Last week Mondelēz International, along with Danone, Unilever and Nestlé, saw share values drop in light of Trump’s tariff announcement.
However, the business “remains confident in our ability to navigate the evolving external environment”, a Mondelēz spokesperson said.
Danone and Nestlé were also contacted, but declined to comment.
Alcohol and dairy dropped from EU retaliatory tariffs
And despite the EU announcing it would drop retaliatory tariffs against the US on dairy, bourbon and wine, there is still little for food and drink to be positive about in the long term.
The EU’s decision to drop these tariffs followed heavy lobbying from Ireland, Italy and France to shield their own alcohol industries against Trump’s threat of additional 200% tariffs on wine and champagne, the FT reports.

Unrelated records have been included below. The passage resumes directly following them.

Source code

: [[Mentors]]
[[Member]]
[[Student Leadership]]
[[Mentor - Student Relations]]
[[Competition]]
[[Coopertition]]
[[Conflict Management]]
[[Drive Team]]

However, the EU’s 25% tariffs against the States for a host of other goods was set to come into effect between April 15 and December 1, with taxes on soybean and almond imports delayed until December 1.
Though the European Commission is yet to provide an update following Trump’s 90 day break.

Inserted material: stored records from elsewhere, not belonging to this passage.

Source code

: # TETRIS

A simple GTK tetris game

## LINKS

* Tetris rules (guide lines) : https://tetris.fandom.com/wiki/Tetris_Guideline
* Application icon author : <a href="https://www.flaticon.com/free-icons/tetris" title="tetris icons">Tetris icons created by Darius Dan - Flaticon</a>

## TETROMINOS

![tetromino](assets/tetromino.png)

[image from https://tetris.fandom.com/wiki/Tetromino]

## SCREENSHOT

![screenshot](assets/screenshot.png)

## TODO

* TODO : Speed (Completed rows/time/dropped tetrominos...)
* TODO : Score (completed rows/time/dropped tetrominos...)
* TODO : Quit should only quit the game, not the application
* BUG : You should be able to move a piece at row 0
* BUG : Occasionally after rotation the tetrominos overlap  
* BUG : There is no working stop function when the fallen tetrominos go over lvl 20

“200% doesn’t seem likely now EU has decided to don’t put any tariffs on US spirits and wine,” explains Thijs Geijer, Senior Sector Economist covering the Food and Agriculture sector at ING.
While there has been some EU backtracking, the bloc’s alcoholic beverage industry will still feel the sting of Trump’s tariffs if or when the come into force, explains Adam Butlin, a research assistant for the Centre of Economic Performance at the London School of Economics (LSE).

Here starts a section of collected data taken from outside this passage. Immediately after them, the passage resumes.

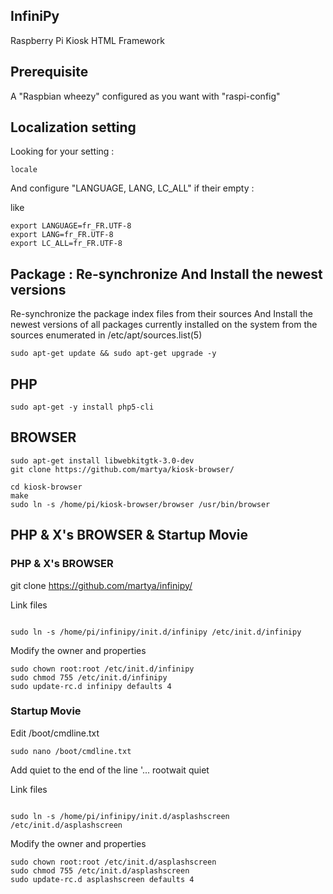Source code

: ## InfiniPy
Raspberry Pi Kiosk HTML Framework


## Prerequisite

A "Raspbian wheezy" configured as you want with "raspi-config"

## Localization setting

Looking for your setting :
<pre><code>locale</pre></code>
And configure "LANGUAGE, LANG, LC_ALL" if their empty :

like
<pre><code>export LANGUAGE=fr_FR.UTF-8
export LANG=fr_FR.UTF-8
export LC_ALL=fr_FR.UTF-8</code></pre>

## Package : Re-synchronize And Install the newest versions
Re-synchronize the package index files from their sources
And 
Install the newest versions of all packages currently installed on the system from the sources enumerated in /etc/apt/sources.list(5)

<pre><code>sudo apt-get update && sudo apt-get upgrade -y</pre></code>

## PHP
<pre><code>sudo apt-get -y install php5-cli</pre></code>

## BROWSER 
<pre><code>sudo apt-get install libwebkitgtk-3.0-dev
git clone https://github.com/martya/kiosk-browser/

cd kiosk-browser
make
sudo ln -s /home/pi/kiosk-browser/browser /usr/bin/browser
</pre></code>

## PHP & X's BROWSER & Startup Movie


### PHP & X's BROWSER 
git clone https://github.com/martya/infinipy/

Link files
<pre><code>
sudo ln -s /home/pi/infinipy/init.d/infinipy /etc/init.d/infinipy
</pre></code>

Modify the owner and properties
<pre><code>sudo chown root:root /etc/init.d/infinipy
sudo chmod 755 /etc/init.d/infinipy
sudo update-rc.d infinipy defaults 4
</pre></code>

### Startup Movie
Edit /boot/cmdline.txt
<pre><code>sudo nano /boot/cmdline.txt</pre></code>

Add quiet to the end of the line
'... rootwait quiet

Link files
<pre><code>
sudo ln -s /home/pi/infinipy/init.d/asplashscreen /etc/init.d/asplashscreen
</pre></code>


Modify the owner and properties
<pre><code>sudo chown root:root /etc/init.d/asplashscreen
sudo chmod 755 /etc/init.d/asplashscreen
sudo update-rc.d asplashscreen defaults 4
</pre></code>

“Exporters from wine-producing regions in France, Italy, and Spain are especially vulnerable, as their producers rely heavily on American consumers,” he says.
What products are less vulnerable to tariffs?
Contrasting with the vulnerability of alcohol, some food and beverage sectors are significantly less likely to be hit hard by tariffs.
Consumer staples such as preserved food, cereals and household pantry items are safer from the effects of tariffs, explains Butlin, as they have both consistent demand and broader product diversification, making them less vulnerable to price shifts from trade policy.
Products with a lower elasticity of demand and a limited domestic substitution in the US will be better off, Butlin explains.
“The most resilient producers will be those with flexible supply chains and diversified export destinations, enabling them to adapt to new trading conditions with minimal disruption.”
Food businesses may shift to emerging economies
In the long-term, what could tariffs mean for European food and beverage?
With tariffs making the US a less attractive market for multinational producers, they make seek out alternative markets, such as emerging economies with expanding middle classes.
“China and India are particularly attractive alternatives due to their rapid urbanisation, growing consumer spending, and rising appetite for premium food and drink products,” explains Butlin. India in particular is often viewed as a holy grail for food and drink majors such as Unilever and Mondelēz.
By 2030, these two countries will account for 66% of the world’s middle class population, and 59% of its middle class consumption.
Canada, Mexico and Southeast Asia may also be candidates, suggests ING’s Geijer. The Mercosur free trade agreement may also make South American markets such as Brazil and Argentina more accessible.
Food and beverage no longer hedge against uncertainty
Food and beverage stocks, meanwhile, may have lost their shine.
Traditionally, explains Butlin, food and beverage stocks have been seen as defensive assets, compared with more volatile industries, because of their more stable demand. In this case, though, such trends are not baring out.
“In recent cycles, food-related equities have not consistently outperformed the broader market during periods of tariff escalation. Their recovery is therefore likely to mirror overall market sentiment, rather than lead it, especially in the absence of a predictable and rules-based trade environment.”
Factors leading to this new level of vulnerability include decreased export competitiveness and cost inflation.